A mensagem do Dia Mundial do Teatro divulgada pelo
International Theatre Institute está muito bonita. É amorosa, querida, fofa,
podia ter sido escrita pelo José Tolentino Mendonça. Não foi. O autor chama-se
Jon Fosse, é norueguês, andou perdido pelo ateísmo mas a literatura salvou-o.
Ainda bem para ele. É tudo sublime, podia ser lido num discurso da miss mundo,
mas estes dois parágrafos, meu Deus, estes dois parágrafos dão-me a volta ao
coração como um cilício: «A arte, a boa arte, consegue combinar de um modo
maravilhoso o absolutamente único com o universal. Permite-nos compreender o
que é diferente — o que é estranho, se quiserem – como sendo universal. Ao
fazê-lo, a arte rompe fronteiras entre línguas, regiões geográficas, países.

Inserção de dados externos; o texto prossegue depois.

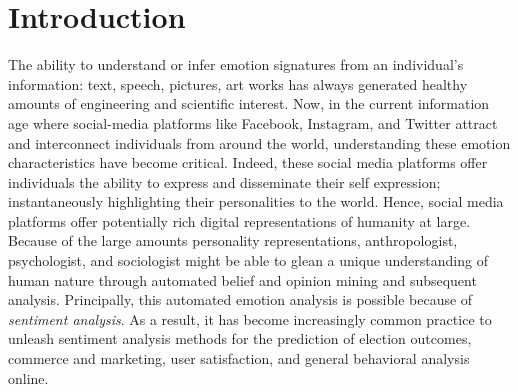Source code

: \section{Introduction}
\frenchspacing
The ability to understand or infer emotion signatures from an individual's information: text, speech, pictures, art works has always generated healthy amounts of engineering and scientific interest. Now, in the current information age where social-media platforms like Facebook, Instagram, and Twitter attract and interconnect individuals from around the world, understanding these emotion characteristics have become critical. Indeed, these social media platforms offer individuals the ability to express and disseminate their self expression; instantaneously highlighting their personalities to the world. Hence, social media platforms offer potentially rich digital representations of humanity at large. Because of the large amounts personality representations, anthropologist, psychologist, and sociologist might be able to glean a unique understanding of human nature through automated belief and opinion mining and subsequent analysis. Principally, this automated emotion analysis is possible because of \textit{sentiment analysis}. As a result, it has become increasingly common practice to unleash sentiment analysis methods for the prediction of election outcomes, commerce and marketing, user satisfaction, and general behavioral analysis online.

Reúne não apenas as qualidades individuais de cada um, mas também, noutro
sentido, as características particulares de cada grupo de pessoas, por exemplo
de cada nação. / A arte consegue isto sem anular diferenças nem tornando tudo
igual, mas, pelo contrário, mostrando-nos o que é diferente de nós, o que é
estranho ou estrangeiro. Toda a boa arte encerra precisamente isto: algo
estranho, algo que não podemos compreender por completo e, ao mesmo tempo, de
certa forma, entendemos. Encerra um mistério, por assim dizer. Algo que nos
fascina e nos empurra para além dos nossos limites e, desse modo, gera a
transcendência que toda a arte deve encerrar em si conduzindo-nos a ela.» O planeta
sob emergência climática, a Declaração Universal dos Direitos Humanos
definitivamente enterrada sob os escombros da Palestina, o Mediterrâneo
transformado num cemitério, a Ucrânia invadida sob ameaça nuclear, mas dêmos os
braços, cantemos o Kumbayá, corações ao alto, a transcendência é o caminho. Eu
cá prefiro suprimir a palavra transcendência do discurso, prefiro uma arte
atenta aos homens, sim, à sua diversidade, pois claro, mas que deixe a cada um,
sem o empurrar, para esses mundos salvíficos de sonho que as religiões
inventaram distraindo-nos da Terra. Se toda a boa arte encerra algo, a má não o
encerra menos, e isso não é estranho nem claro, não é inacessível nem
incompreensível, esse algo chama-se liberdade… a que a uns levará à
transcendência, a outros desbravará caminho entre os homens. Não atalhemos
caminho, por favor, que para nos conduzir nos ínvios caminhos do Senhor já
temos artistas que cheguem a dar missa ao domingo.
2 comentários:
Muito pouco se entende da trascendência, talvez porque muito estigmatizada… mas transcender é algo que se faz no plano terreno. É estar aqui de um modo mais vivo.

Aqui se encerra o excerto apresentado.